Your instructions:
Every line of the records that holds the word "naver" should be copied out.

Information given:
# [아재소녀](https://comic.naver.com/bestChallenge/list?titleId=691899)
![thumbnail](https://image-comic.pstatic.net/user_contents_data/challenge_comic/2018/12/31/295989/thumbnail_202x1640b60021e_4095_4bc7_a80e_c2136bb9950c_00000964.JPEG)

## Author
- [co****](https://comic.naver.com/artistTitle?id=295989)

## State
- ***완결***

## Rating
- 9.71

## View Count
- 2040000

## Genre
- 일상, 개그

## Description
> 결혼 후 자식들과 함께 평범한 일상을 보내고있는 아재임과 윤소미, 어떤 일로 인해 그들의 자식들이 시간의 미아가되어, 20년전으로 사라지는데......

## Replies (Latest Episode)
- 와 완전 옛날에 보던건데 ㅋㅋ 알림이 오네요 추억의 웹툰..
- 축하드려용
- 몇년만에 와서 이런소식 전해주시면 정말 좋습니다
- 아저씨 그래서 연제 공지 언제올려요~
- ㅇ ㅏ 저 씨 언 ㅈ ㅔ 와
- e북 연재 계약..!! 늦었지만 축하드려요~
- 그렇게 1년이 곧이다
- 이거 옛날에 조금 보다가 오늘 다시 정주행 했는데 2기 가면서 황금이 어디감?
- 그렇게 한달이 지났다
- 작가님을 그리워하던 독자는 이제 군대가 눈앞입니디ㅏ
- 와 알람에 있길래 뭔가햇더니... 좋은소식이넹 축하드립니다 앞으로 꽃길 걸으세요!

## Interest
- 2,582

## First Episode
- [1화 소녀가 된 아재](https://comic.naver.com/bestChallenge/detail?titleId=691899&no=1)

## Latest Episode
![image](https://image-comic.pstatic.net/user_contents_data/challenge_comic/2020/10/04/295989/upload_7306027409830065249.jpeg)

Exercise response:
# [아재소녀](https://comic.naver.com/bestChallenge/list?titleId=691899)
- [co****](https://comic.naver.com/artistTitle?id=295989)
- [1화 소녀가 된 아재](https://comic.naver.com/bestChallenge/detail?titleId=691899&no=1)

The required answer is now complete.